The way we’re currently tackling deforestation isn’t working. At the Center for International Forestry Research (CIFOR) we’re trying to overturn the practice of protecting forests in isolation, and instead considering how cities, farmland and forests fit together. It’s the same with a wide range of other environmental challenges including building sustainable cities and managing watersheds – even climate change.

So what is the solution if we are going to protect forests while accommodating this historical shift from the countryside to cities?

It means thinking about these problems holistically and using a so-called landscape approach. The good news is that we’ve already started laying the groundwork.

The landscape approach includes social, political and economic dimensions alongside ecological and physical ones. It’s not one-size-fits-all – each landscape has its own challenges and opportunities requiring a customized set of tools and addressing the varied land use concerns of multiple stakeholders. As a colleague of mine once said, it’s about muddling through – albeit with purpose – and being flexible enough to adapt to change.

The landscape approach seeks to address the complexity of the challenge the world faces, whether it is forest protection, climate change or sustainable agriculture. It is multi-disciplinary in nature and by definition seeks a multiplicity of voices. It requires listening as well as action.

Efforts like the Bonn Challenge to restore millions of hectares of forests and the Global Landscape Forum movement are building momentum to balance the needs of conservation, farming, resource industries and other land uses. Because landscapes are whole systems, they take into account the diversity of land types and uses from cities to wilderness as well as value chains.

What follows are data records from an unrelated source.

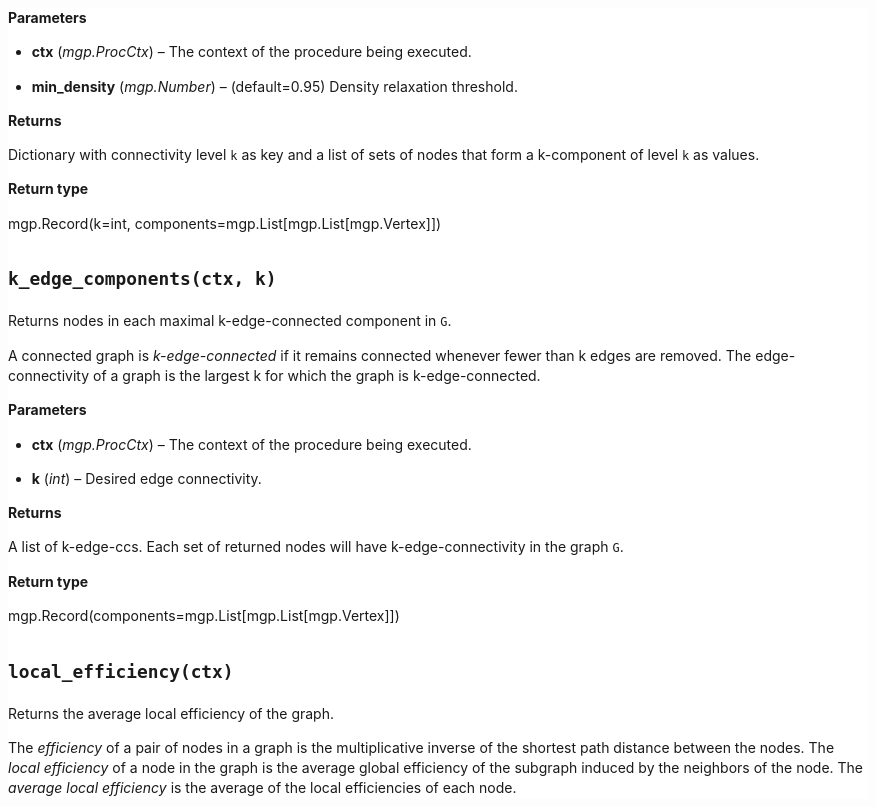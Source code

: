 **Parameters**

    
* **ctx** (*mgp.ProcCtx*) – The context of the procedure being executed.


* **min_density** (*mgp.Number*) – (default=0.95)
    Density relaxation threshold.



**Returns**

Dictionary with connectivity level `k` as key and a list of
    sets of nodes that form a k-component of level `k` as values.



**Return type**

mgp.Record(k=int, components=mgp.List[mgp.List[mgp.Vertex]])



## `k_edge_components(ctx, k)`
Returns nodes in each maximal k-edge-connected component in `G`.

A connected graph is *k-edge-connected* if it remains connected
whenever fewer than k edges are removed. The edge-connectivity of
a graph is the largest k for which the graph is k-edge-connected.


**Parameters**

    
* **ctx** (*mgp.ProcCtx*) – The context of the procedure being executed.


* **k** (*int*) – Desired edge connectivity.



**Returns**

A list of k-edge-ccs. Each set of returned nodes
    will have k-edge-connectivity in the graph `G`.



**Return type**

mgp.Record(components=mgp.List[mgp.List[mgp.Vertex]])



## `local_efficiency(ctx)`
Returns the average local efficiency of the graph.

The *efficiency* of a pair of nodes in a graph is the multiplicative
inverse of the shortest path distance between the nodes. The *local
efficiency* of a node in the graph is the average global efficiency of the
subgraph induced by the neighbors of the node. The *average local
efficiency* is the average of the local efficiencies of each node.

We must also value the green spaces within the urban landscape, taking the beneficial role they play in enhancing the lives of city dwellers into account. Urban forests filter pollutants, reduce noise pollution, lower dependency on air conditioning, help protect watersheds and much more.

We’ve got a long way to go. The world has made a lot of pledges: to slow deforestation, curb greenhouse gas emissions and limit climate change, restore landscapes and protect the oceans. It won’t be easy.

It’s time we started treating forests with more than lip service. On this year’s Forests Day, let’s remember that the forests and landscapes we rely on for our wellbeing are all part of the place we call home.